What the task asks
If a line below contains "action", add it to your tally, then answer with the tally alone.

+++ Data extracts +++

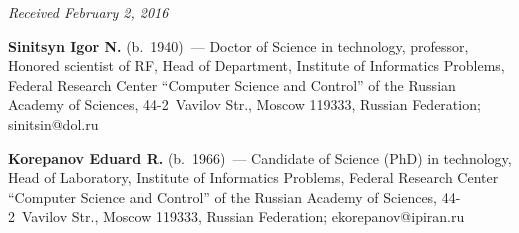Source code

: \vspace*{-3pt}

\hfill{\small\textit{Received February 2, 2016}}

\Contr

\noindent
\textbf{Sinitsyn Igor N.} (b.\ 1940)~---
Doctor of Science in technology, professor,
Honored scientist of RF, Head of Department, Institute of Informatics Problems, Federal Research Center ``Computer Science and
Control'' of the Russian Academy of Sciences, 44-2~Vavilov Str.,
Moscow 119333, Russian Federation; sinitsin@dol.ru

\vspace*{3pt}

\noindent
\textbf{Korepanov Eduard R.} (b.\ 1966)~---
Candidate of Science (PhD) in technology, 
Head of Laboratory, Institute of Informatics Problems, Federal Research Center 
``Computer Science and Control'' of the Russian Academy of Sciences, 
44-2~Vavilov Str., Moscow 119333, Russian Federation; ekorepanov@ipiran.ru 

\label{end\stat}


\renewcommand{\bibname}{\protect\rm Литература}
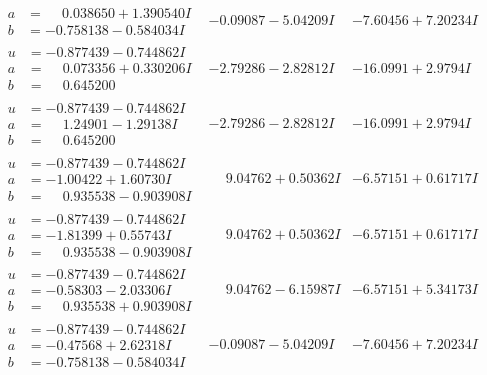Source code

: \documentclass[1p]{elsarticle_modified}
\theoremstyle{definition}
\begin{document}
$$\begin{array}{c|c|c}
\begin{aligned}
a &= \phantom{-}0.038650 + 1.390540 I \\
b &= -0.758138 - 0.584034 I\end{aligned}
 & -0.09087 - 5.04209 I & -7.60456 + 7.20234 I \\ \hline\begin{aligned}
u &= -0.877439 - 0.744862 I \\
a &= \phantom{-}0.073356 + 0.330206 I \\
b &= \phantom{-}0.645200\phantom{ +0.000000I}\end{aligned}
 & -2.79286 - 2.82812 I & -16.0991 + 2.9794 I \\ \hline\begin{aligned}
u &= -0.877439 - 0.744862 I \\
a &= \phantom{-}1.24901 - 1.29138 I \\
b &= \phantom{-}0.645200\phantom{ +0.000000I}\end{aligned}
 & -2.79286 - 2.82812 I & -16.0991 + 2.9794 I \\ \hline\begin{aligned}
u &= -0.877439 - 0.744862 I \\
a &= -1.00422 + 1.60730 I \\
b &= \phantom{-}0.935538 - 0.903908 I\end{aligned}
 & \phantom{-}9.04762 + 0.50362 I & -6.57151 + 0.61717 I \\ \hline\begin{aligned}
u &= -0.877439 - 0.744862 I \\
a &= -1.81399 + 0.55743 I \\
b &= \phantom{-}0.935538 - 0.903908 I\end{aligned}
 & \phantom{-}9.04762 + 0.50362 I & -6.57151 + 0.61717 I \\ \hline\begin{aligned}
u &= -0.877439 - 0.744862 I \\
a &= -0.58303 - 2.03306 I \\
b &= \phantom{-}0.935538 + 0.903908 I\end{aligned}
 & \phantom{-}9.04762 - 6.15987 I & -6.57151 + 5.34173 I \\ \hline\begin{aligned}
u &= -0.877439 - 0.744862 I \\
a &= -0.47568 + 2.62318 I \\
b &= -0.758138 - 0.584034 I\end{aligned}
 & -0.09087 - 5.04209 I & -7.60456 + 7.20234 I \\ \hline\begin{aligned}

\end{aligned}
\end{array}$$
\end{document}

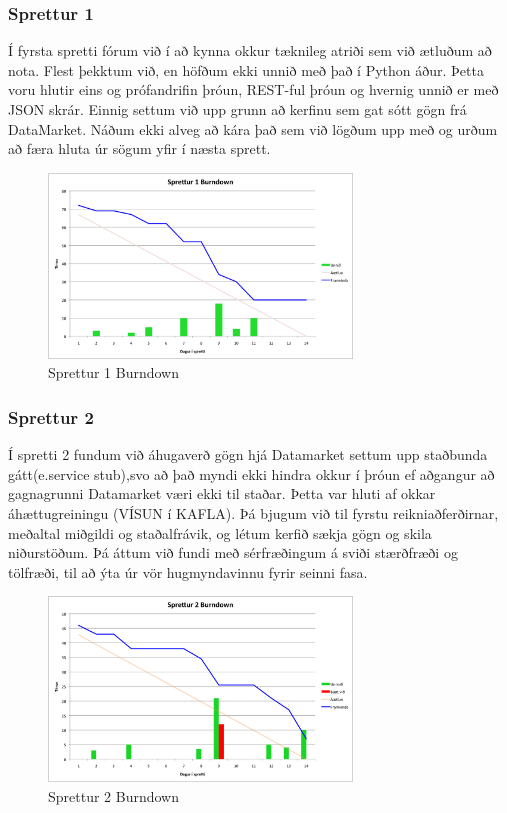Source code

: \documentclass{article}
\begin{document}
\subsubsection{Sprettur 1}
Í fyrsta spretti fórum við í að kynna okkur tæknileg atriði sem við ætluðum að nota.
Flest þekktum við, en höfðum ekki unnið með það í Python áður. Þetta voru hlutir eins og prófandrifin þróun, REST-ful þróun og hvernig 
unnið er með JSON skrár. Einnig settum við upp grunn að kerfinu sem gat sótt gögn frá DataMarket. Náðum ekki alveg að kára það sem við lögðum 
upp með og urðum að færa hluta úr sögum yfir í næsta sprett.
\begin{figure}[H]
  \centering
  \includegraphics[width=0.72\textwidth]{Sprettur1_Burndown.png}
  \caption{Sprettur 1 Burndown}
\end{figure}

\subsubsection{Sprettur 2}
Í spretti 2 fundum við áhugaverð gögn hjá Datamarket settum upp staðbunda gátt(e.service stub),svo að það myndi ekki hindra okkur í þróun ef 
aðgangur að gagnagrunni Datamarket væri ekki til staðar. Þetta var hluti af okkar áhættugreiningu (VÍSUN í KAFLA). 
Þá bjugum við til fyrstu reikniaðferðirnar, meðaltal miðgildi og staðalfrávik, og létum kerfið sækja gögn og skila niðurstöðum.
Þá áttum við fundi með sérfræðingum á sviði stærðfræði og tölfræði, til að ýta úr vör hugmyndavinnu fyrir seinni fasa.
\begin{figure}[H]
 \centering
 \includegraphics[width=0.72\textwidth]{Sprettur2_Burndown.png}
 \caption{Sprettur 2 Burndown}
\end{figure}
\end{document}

+++
+++ Data extracts +++

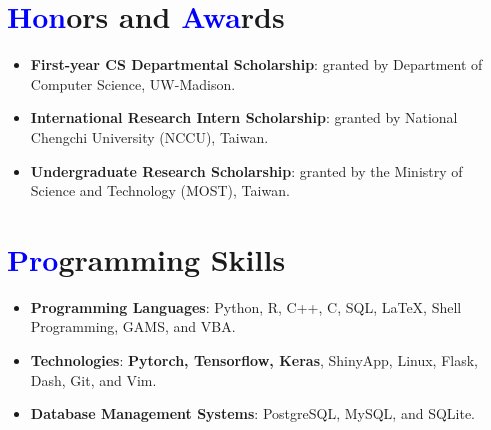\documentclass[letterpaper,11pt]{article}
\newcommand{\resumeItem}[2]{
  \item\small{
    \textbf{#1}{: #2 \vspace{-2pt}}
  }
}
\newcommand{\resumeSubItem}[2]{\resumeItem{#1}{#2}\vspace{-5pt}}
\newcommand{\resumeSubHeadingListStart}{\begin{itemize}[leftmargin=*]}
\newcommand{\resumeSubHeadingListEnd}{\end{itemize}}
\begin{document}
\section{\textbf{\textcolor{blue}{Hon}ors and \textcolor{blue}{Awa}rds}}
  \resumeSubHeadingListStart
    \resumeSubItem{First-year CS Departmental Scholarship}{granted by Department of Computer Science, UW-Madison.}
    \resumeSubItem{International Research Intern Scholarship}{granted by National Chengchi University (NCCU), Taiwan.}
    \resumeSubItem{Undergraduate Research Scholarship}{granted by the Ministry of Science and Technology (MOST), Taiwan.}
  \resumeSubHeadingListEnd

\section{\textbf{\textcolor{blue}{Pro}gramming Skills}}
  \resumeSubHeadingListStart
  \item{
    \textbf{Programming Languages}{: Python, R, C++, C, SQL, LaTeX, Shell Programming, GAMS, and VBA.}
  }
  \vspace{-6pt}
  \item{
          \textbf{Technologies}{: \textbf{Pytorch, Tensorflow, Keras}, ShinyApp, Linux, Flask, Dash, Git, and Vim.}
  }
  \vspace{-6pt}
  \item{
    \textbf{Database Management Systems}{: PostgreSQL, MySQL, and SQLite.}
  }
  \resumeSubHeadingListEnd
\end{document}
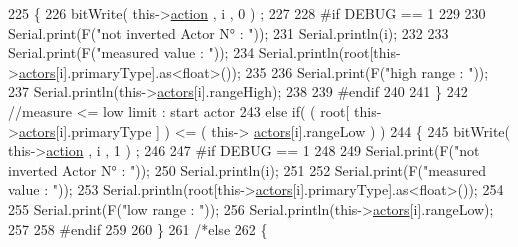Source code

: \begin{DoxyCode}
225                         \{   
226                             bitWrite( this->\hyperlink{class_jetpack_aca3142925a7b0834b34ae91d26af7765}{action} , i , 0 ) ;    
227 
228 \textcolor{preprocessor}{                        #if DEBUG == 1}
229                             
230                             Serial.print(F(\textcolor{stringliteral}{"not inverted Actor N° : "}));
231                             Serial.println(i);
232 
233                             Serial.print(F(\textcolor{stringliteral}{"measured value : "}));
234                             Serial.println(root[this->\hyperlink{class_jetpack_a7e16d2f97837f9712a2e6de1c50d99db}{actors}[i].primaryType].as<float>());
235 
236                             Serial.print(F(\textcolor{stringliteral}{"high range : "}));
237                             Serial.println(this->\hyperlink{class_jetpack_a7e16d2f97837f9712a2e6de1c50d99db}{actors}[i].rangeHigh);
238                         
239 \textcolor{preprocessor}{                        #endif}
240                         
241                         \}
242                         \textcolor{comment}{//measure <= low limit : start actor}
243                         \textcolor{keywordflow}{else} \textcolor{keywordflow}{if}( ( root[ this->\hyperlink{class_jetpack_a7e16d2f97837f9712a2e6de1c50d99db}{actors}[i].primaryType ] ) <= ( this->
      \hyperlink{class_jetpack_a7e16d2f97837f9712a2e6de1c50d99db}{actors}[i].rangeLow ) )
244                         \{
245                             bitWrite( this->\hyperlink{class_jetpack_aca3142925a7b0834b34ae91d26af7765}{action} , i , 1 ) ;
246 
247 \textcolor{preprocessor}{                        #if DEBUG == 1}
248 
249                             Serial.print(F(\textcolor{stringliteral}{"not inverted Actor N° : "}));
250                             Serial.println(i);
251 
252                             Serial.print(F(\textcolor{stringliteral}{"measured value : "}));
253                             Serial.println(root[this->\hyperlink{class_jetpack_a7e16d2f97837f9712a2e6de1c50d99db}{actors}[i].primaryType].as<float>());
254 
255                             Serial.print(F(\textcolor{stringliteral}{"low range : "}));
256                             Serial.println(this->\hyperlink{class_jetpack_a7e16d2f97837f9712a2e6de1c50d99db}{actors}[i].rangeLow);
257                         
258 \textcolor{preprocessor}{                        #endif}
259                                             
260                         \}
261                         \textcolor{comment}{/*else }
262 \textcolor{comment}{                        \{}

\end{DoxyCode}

+++
+++ Data extracts +++

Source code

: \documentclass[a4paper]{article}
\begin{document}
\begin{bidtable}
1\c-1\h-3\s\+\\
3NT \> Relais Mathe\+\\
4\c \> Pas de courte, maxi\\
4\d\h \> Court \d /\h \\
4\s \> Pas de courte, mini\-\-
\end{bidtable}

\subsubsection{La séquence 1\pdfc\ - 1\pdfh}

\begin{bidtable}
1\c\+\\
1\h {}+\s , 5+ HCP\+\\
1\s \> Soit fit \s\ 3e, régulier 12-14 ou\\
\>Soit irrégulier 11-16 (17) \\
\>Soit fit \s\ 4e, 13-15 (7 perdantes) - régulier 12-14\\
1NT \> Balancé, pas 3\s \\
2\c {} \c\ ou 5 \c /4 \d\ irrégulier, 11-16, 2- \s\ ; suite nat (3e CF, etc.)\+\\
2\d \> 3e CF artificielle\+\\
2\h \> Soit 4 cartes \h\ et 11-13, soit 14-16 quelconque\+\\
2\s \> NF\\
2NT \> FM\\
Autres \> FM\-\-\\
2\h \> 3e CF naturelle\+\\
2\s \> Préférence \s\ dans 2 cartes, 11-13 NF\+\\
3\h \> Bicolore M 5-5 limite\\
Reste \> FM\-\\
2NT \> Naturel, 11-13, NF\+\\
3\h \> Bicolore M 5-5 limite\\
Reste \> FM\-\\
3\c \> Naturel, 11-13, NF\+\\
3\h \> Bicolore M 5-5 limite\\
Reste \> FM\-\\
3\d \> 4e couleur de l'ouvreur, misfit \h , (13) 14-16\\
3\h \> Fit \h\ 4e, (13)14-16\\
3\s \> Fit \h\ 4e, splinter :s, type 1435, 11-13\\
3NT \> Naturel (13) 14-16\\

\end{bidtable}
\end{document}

+++

Written reply
2